● **What you need to do**
In the copy, keep every line below as it is and leave out the pictures.

● **Extracted entries**

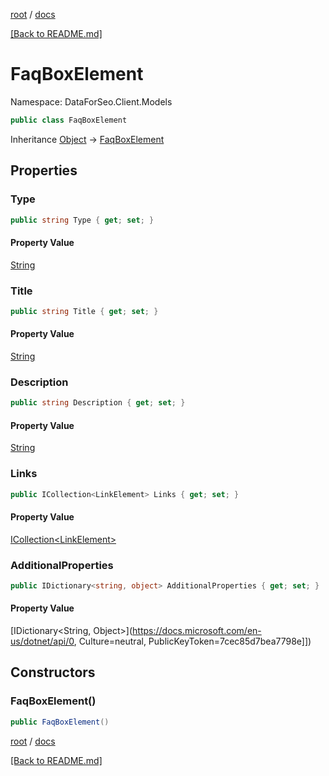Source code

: [root](./../ "root") / [docs](./ "docs")

[[Back to README.md]](./../README.md "[Back to README.md]")

# FaqBoxElement

Namespace: DataForSeo.Client.Models

```csharp
public class FaqBoxElement
```

Inheritance [Object](https://docs.microsoft.com/en-us/dotnet/api/Object) → [FaqBoxElement](./FaqBoxElement.md)

## Properties

### **Type**

```csharp
public string Type { get; set; }
```

#### Property Value

[String](https://docs.microsoft.com/en-us/dotnet/api/String)<br>

### **Title**

```csharp
public string Title { get; set; }
```

#### Property Value

[String](https://docs.microsoft.com/en-us/dotnet/api/String)<br>

### **Description**

```csharp
public string Description { get; set; }
```

#### Property Value

[String](https://docs.microsoft.com/en-us/dotnet/api/String)<br>

### **Links**

```csharp
public ICollection<LinkElement> Links { get; set; }
```

#### Property Value

[ICollection&lt;LinkElement&gt;](./LinkElement.md)<br>

### **AdditionalProperties**

```csharp
public IDictionary<string, object> AdditionalProperties { get; set; }
```

#### Property Value

[IDictionary&lt;String, Object&gt;](https://docs.microsoft.com/en-us/dotnet/api/0, Culture=neutral, PublicKeyToken=7cec85d7bea7798e]])<br>

## Constructors

### **FaqBoxElement()**

```csharp
public FaqBoxElement()
```

[root](./../ "root") / [docs](./ "docs")

[[Back to README.md]](./../README.md "[Back to README.md]")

● **Expected answer**
Source code

: [root](./../ "root") / [docs](./ "docs")

[[Back to README.md]](./../README.md "[Back to README.md]")

# FaqBoxElement

Namespace: DataForSeo.Client.Models

```csharp
public class FaqBoxElement
```

Inheritance [Object](https://docs.microsoft.com/en-us/dotnet/api/Object) → [FaqBoxElement](./FaqBoxElement.md)

## Properties

### **Type**

```csharp
public string Type { get; set; }
```

#### Property Value

[String](https://docs.microsoft.com/en-us/dotnet/api/String)<br>

### **Title**

```csharp
public string Title { get; set; }
```

#### Property Value

[String](https://docs.microsoft.com/en-us/dotnet/api/String)<br>

### **Description**

```csharp
public string Description { get; set; }
```

#### Property Value

[String](https://docs.microsoft.com/en-us/dotnet/api/String)<br>

### **Links**

```csharp
public ICollection<LinkElement> Links { get; set; }
```

#### Property Value

[ICollection&lt;LinkElement&gt;](./LinkElement.md)<br>

### **AdditionalProperties**

```csharp
public IDictionary<string, object> AdditionalProperties { get; set; }
```

#### Property Value

[IDictionary&lt;String, Object&gt;](https://docs.microsoft.com/en-us/dotnet/api/0, Culture=neutral, PublicKeyToken=7cec85d7bea7798e]])<br>

## Constructors

### **FaqBoxElement()**

```csharp
public FaqBoxElement()
```

[root](./../ "root") / [docs](./ "docs")

[[Back to README.md]](./../README.md "[Back to README.md]")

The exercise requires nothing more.